Hay personas estilosas. Hay personas que van por la vida con una seguridad en sí misma arrolladora. Personas torpes, personas sosainas, personas glamurosas. Y luego estoy yo. Yo soy esa que siempre mete la pata, la que debería coserse la boca, la que junta un ridículo con otro. 

Nunca olvidaré el día en que me equivoqué de conversación de whatsapp y le dije a mi novio que me iba a duchar, y todas las guarradas que iba a pensar sobre él mientras estuviera en la ducha, y me contestó un compañero de clase. ¡Lo había escrito en el grupo de prácticas de la universidad! ¿Os imagináis mi cara al entrar al día siguiente en clase? Pues eso.

O aquel día que fui a la comunión de una sobrina de mi novio, y al arrodillarme en misa, con todo el mundo en silencio, se me escapó tremendo pedo delante de toda la familia política. Al menos no olió, pero el trompeteo que salió de mi culo lo oyó hasta el cura.

O aquella vez que en una primera cita me quedé sin poder hacer pis. Estábamos en un bar tomando unas cañas, yo una novata en el amor, más nerviosa que Espinete al estrenar una muñeca hinchable. Quise ir al baño del bar, que justamente estaba frente a nuestra mesa, pero cuando entré y cerré la puerta, aquello se quedó totalmente a oscuras, y no fui capaz de encontrar el interruptor de la luz.
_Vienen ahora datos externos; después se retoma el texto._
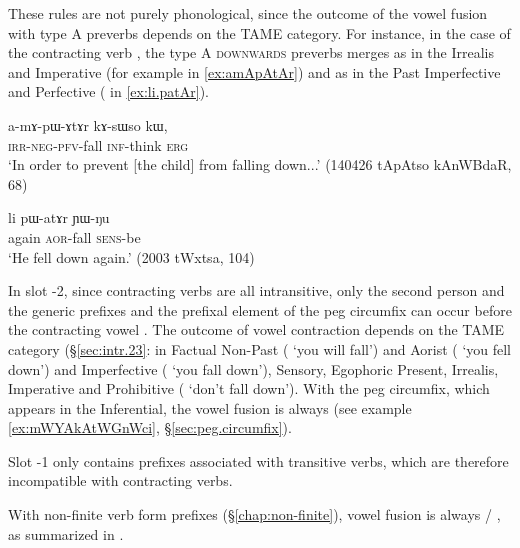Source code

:  These rules are not purely phonological, since the outcome of the vowel fusion with type A preverbs depends on the TAME category. For instance, in the case of the contracting verb , the type A \textsc{downwards}  preverbs merges as  in the Irrealis and Imperative (for example   in \ref{ex:amApAtAr}) and as  in the Past Imperfective and Perfective (  in \ref{ex:li.patAr}).
 
 \begin{exe}
 	\ex \label{ex:amApAtAr}
 	\gll   a-mɤ-pɯ-ɤtɤr kɤ-sɯso kɯ, \\
 	\textsc{irr}-\textsc{neg}-\textsc{pfv}-fall \textsc{inf}-think \textsc{erg} \\
 	\glt `In order to prevent [the child] from falling down...' (140426 tApAtso kAnWBdaR, 68)
 \end{exe}
 
 \begin{exe}
 	\ex \label{ex:li.patAr}
 	\gll li pɯ-atɤr ɲɯ-ŋu \\
 	again \textsc{aor}-fall \textsc{sens}-be \\
 	\glt `He fell down again.' (2003 tWxtsa, 104)
 \end{exe}
 
 In slot -2, since contracting verbs are all intransitive, only the second person  and the generic  prefixes and the prefixal element  of the peg circumfix can occur before the contracting vowel . The outcome of vowel contraction depends on the TAME category (§\ref{sec:intr.23}:   in Factual Non-Past ( `you will fall') and Aorist ( `you fell down') and    Imperfective ( `you fall down'), Sensory, Egophoric Present, Irrealis, Imperative and Prohibitive ( `don't fall down'). With the peg circumfix, which appears in the Inferential, the vowel fusion is always  (see example \ref{ex:mWYAkAtWGnWci}, §\ref{sec:peg.circumfix}).
 
 Slot -1 only contains prefixes associated with transitive verbs, which are therefore incompatible with contracting verbs.
 
 With non-finite verb form prefixes  (§\ref{chap:non-finite}),  vowel fusion is always  / , as summarized in .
Me dio vergüenza abrir la puerta para buscarlo, porque mi cita me vería desde la mesa y temía que pensase que era tonta de remate, pero sin luz no podía encontrar el váter y atinar, así que ahí me quedé, a oscuras, de pie en el baño durante varios minutos, y cuando pasó un tiempo prudencial que pareciese que ya había meado, salí. ¡Pocas veces me he sentido más idiota en mi vida!

O cuando me acababa de independizar y estaba en mi piso, yo toda adulta, viendo una película de noche durante un vendaval, y de repente oí el ruido de alguien corriendo en el pasillo. El grito que pegué fue de campeonato, llamé a mi madre acojonada, y cuando por fin reuní el valor para salir al pasillo, resulta que me había dejado una ventana abierta y, con el viento, había un folio volando golpeando contra las paredes. Menos mal que esa vez no me vio nadie, aunque mi madre aún se burla de mí años después.

Y casi prefiero no recordar aquel día que, en una boda, me sentaron junto a un conocido cuyo padre había fallecido hacía poco, y hablábamos de todas las bodas que habíamos tenido ese año, y no se me ocurre otra cosa que soltar “Esto parece Cuatro bodas y un funeral”, a lo que me responde “Sí, el de mi padre”. ¡Tierra, trágame!

Y seguro que me dejo más en el tintero, porque anécdotas así las tengo para dar y regalar. Yo soy así. A veces quisiera desaparecer, pero bueno, al menos nos echamos unas risas.